DEATH is becoming increasingly costly, with a survey showing a big rise in the price of burials and cremations in the last year.
Scotland is one of the priciest places to get cremated, according to the research by the Post Office.
The average cost of a burial plot in the UK is now £792, an increase of £58, or 8 per cent on last year. Scots pay an average of £532 for cremation, which is the fifth highest average price for the service in regions across the UK.
The survey found the average cost of a burial plot can vary by more than £1,000 across the UK.
Despite only seeing an increase of 2 per cent, the West Midlands is the most expensive area overall, costing an average of £1,628 for a plot of land for a burial. Northern Ireland, by contrast, is the cheapest area with a burial plot costing £283.
Scotland ranked seventh out of 12 for the cost of burial plots with an average cost of £643 – an increase of £43 or 7 per cent in a year.
Duncan Caesar-Gordon, head of Post Office Life Insurance which was behind the survey, said: “At a time when people are coming to terms with the loss of a loved one, making funeral arrangements can of course be very hard to deal with.
“Our research shows the cost of a funeral is increasingly expensive and varies greatly across the UK. Ensuring that funds are in place to help meet these costs can at least take care of this worry at such a stressful time.”
Dom Maguire, spokesman for the National Association of Funeral Directors which represents firms organising about 85 per cent of funerals in the UK, said services were getting more expensive and the price of plots was determined by the law of supply and demand.
He said: “Prices vary from up to £10,000 at Bushey Jewish Cemetery in Hertfordshire to a couple of hundred pounds in areas such as Inverness. Allied to this is that cemeteries have to be maintained. They get income for graves and opening them but they have to meet their obligations and meet their costs.”
Mr Maguire, managing director of Glasgow-based funeral directors Anderson Maguire, said he was surprised that Scotland was the fifth most expensive place in the UK for cremations.
“Some crematoriums are privately owned which may be a contributory factor. The UK has also signed up to a protocol for the reduction of mercury polluters and a lot of crematoriums have started to install mechanisms. It could be that Scotland is ahead of the game.”
He added: “Many products offered through insurance companies are not funeral plans.
“What families should remember is that on their funeral the celebrity or insurance firm won’t be there but your family funeral director will.”

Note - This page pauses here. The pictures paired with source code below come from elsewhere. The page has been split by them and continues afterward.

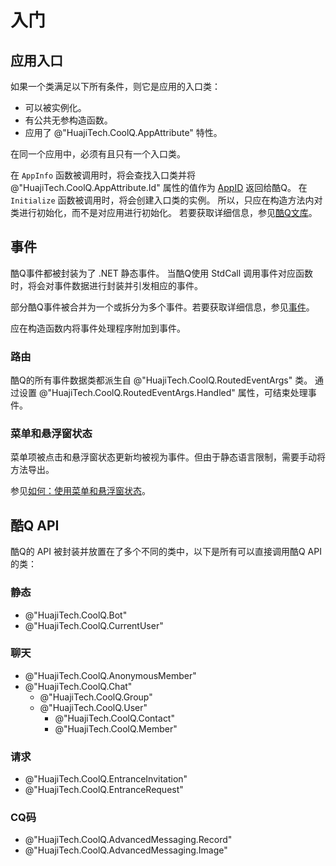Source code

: # 入门

## 应用入口

如果一个类满足以下所有条件，则它是应用的入口类：

- 可以被实例化。
- 有公共无参构造函数。
- 应用了 @"HuajiTech.CoolQ.AppAttribute" 特性。

在同一个应用中，必须有且只有一个入口类。

在 `AppInfo` 函数被调用时，将会查找入口类并将 @"HuajiTech.CoolQ.AppAttribute.Id" 属性的值作为 [AppID](https://docs.cqp.im/dev/v9/appid/) 返回给酷Q。
在 `Initialize` 函数被调用时，将会创建入口类的实例。
所以，只应在构造方法内对类进行初始化，而不是对应用进行初始化。
若要获取详细信息，参见[酷Q文库](https://docs.cqp.im/dev/v9/tips/#%E5%90%AF%E5%8A%A8-%E5%88%9D%E5%A7%8B%E5%8C%96)。

## 事件

酷Q事件都被封装为了 .NET 静态事件。
当酷Q使用 StdCall 调用事件对应函数时，将会对事件数据进行封装并引发相应的事件。

部分酷Q事件被合并为一个或拆分为多个事件。若要获取详细信息，参见[事件](events.md)。

应在构造函数内将事件处理程序附加到事件。

### 路由

酷Q的所有事件数据类都派生自 @"HuajiTech.CoolQ.RoutedEventArgs" 类。
通过设置 @"HuajiTech.CoolQ.RoutedEventArgs.Handled" 属性，可结束处理事件。

### 菜单和悬浮窗状态

菜单项被点击和悬浮窗状态更新均被视为事件。但由于静态语言限制，需要手动将方法导出。

参见[如何：使用菜单和悬浮窗状态](howto_use_menus_and_statuses.md)。

## 酷Q API

酷Q的 API 被封装并放置在了多个不同的类中，以下是所有可以直接调用酷Q API 的类：

### 静态

- @"HuajiTech.CoolQ.Bot"
- @"HuajiTech.CoolQ.CurrentUser"

### 聊天

- @"HuajiTech.CoolQ.AnonymousMember"
- @"HuajiTech.CoolQ.Chat"
     - @"HuajiTech.CoolQ.Group"
     - @"HuajiTech.CoolQ.User"
         - @"HuajiTech.CoolQ.Contact"
         - @"HuajiTech.CoolQ.Member"

### 请求

- @"HuajiTech.CoolQ.EntranceInvitation"
- @"HuajiTech.CoolQ.EntranceRequest"

### CQ码

- @"HuajiTech.CoolQ.AdvancedMessaging.Record"
- @"HuajiTech.CoolQ.AdvancedMessaging.Image"
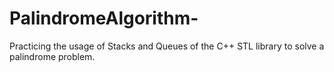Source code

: # PalindromeAlgorithm-
Practicing the usage of Stacks and Queues of the C++ STL library to solve a palindrome problem.
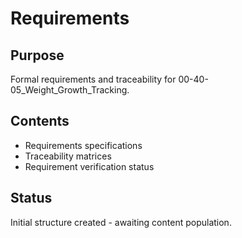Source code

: # Requirements

## Purpose
Formal requirements and traceability for 00-40-05_Weight_Growth_Tracking.

## Contents
- Requirements specifications
- Traceability matrices
- Requirement verification status

## Status
Initial structure created - awaiting content population.
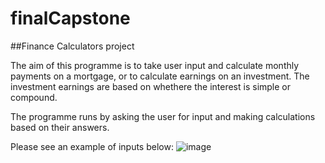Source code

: # finalCapstone

##Finance Calculators project

The aim of this programme is to take user input and calculate monthly payments on a mortgage, or to calculate earnings on an investment.
The investment earnings are based on whethere the interest is simple or compound.

The programme runs by asking the user for input and making calculations based on their answers.

Please see an example of inputs below:
![image](https://github.com/Liamod29/finalCapstone/assets/46330137/8ccb540c-0b43-47b1-877a-4e4d5583dfab)




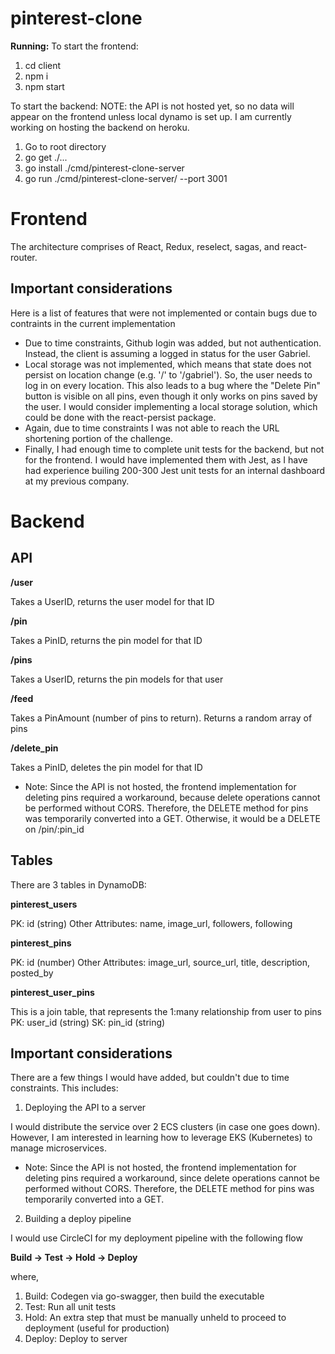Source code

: # pinterest-clone

**Running:**
To start the frontend:

1. cd client
2. npm i
3. npm start

To start the backend:
NOTE: the API is not hosted yet, so no data will appear on the frontend unless local dynamo is set up. I am currently working on hosting the backend on heroku.

1. Go to root directory
2. go get ./...
3. go install ./cmd/pinterest-clone-server
4. go run ./cmd/pinterest-clone-server/ --port 3001

# Frontend

The architecture comprises of React, Redux, reselect, sagas, and react-router.

## Important considerations

Here is a list of features that were not implemented or contain bugs due to contraints in the current implementation

- Due to time constraints, Github login was added, but not authentication. Instead, the client is assuming a logged in status for the user Gabriel.
- Local storage was not implemented, which means that state does not persist on location change (e.g. '/' to '/gabriel'). So, the user needs to log in on every location. This also leads to a bug where the "Delete Pin" button is visible on all pins, even though it only works on pins saved by the user. I would consider implementing a local storage solution, which could be done with the react-persist package.
- Again, due to time constraints I was not able to reach the URL shortening portion of the challenge.
- Finally, I had enough time to complete unit tests for the backend, but not for the frontend. I would have implemented them with Jest, as I have had experience builing 200-300 Jest unit tests for an internal dashboard at my previous company.

# Backend

## API

**/user**

Takes a UserID, returns the user model for that ID

**/pin**

Takes a PinID, returns the pin model for that ID

**/pins**

Takes a UserID, returns the pin models for that user

**/feed**

Takes a PinAmount (number of pins to return). Returns a random array of pins

**/delete_pin**

Takes a PinID, deletes the pin model for that ID

- Note: Since the API is not hosted, the frontend implementation for deleting pins required a workaround, because delete operations cannot be performed without CORS. Therefore, the DELETE method for pins was temporarily converted into a GET. Otherwise, it would be a DELETE on /pin/:pin_id

## Tables

There are 3 tables in DynamoDB:

**pinterest_users**

PK: id (string)
Other Attributes: name, image_url, followers, following

**pinterest_pins**

PK: id (number)
Other Attributes: image_url, source_url, title, description, posted_by

**pinterest_user_pins**

This is a join table, that represents the 1:many relationship from user to pins
PK: user_id (string)
SK: pin_id (string)

## Important considerations

There are a few things I would have added, but couldn't due to time constraints. This includes:

1. Deploying the API to a server

I would distribute the service over 2 ECS clusters (in case one goes down). However, I am interested in learning how to leverage EKS (Kubernetes) to manage microservices.

- Note: Since the API is not hosted, the frontend implementation for deleting pins required a workaround, since delete operations cannot be performed without CORS. Therefore, the DELETE method for pins was temporarily converted into a GET.

2. Building a deploy pipeline

I would use CircleCI for my deployment pipeline with the following flow

**Build -> Test -> Hold -> Deploy**

where,

1. Build: Codegen via go-swagger, then build the executable
2. Test: Run all unit tests
3. Hold: An extra step that must be manually unheld to proceed to deployment (useful for production)
4. Deploy: Deploy to server
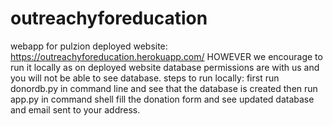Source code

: # outreachyforeducation
webapp for pulzion
deployed website: https://outreachyforeducation.herokuapp.com/
HOWEVER we encourage to run it locally as on deployed website database permissions are with us and you will not be able to see database.
steps to run locally:
first run donordb.py in command line and see that the database is created
then run app.py in command shell
fill the donation form and see updated database and email sent to your address.
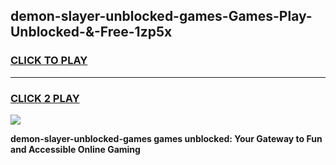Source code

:
## demon-slayer-unblocked-games-Games-Play-Unblocked-&-Free-1zp5x
<h3>
<a href="https://premium76.site?title=demon-slayer-unblocked-games&ref=24A">CLICK TO PLAY</a></h3>
<hr>

<h3>
<a href="https://premium76.site?title=demon-slayer-unblocked-games&ref=24A">CLICK 2 PLAY</a>
  
</h3>

<a href="https://premium76.site?title=demon-slayer-unblocked-games&ref=24A"><img src="https://clearcache.store/games.png"></a>


**demon-slayer-unblocked-games games unblocked: Your Gateway to Fun and Accessible Online Gaming**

There were 53,856 deaths in Scotland in 2009, with about 60 per cent of people being cremated and 40 per cent buried.
The majority of funerals in Scotland cost about £2,500-£3,500. Cremations are in the region of £2,000-£2,600 for a package including elements such as limousine, hearse and family flowers.
In March, the Scottish Government announced the current cremation fee death form costing £147 would be scrapped as of 2013-14 and replaced by a £30 fee, the same as for a burial. Historically more than one doctor had to sign death certificates for cremations as possible evidence would be destroyed.
Age Scotland spokesman Lindsay Scot said people needed to shop around and start thinking ahead for their old age and funeral. He said: “The cost of funerals is rising and we advise people to try to fix a price now, because like any commodity, they will go up.”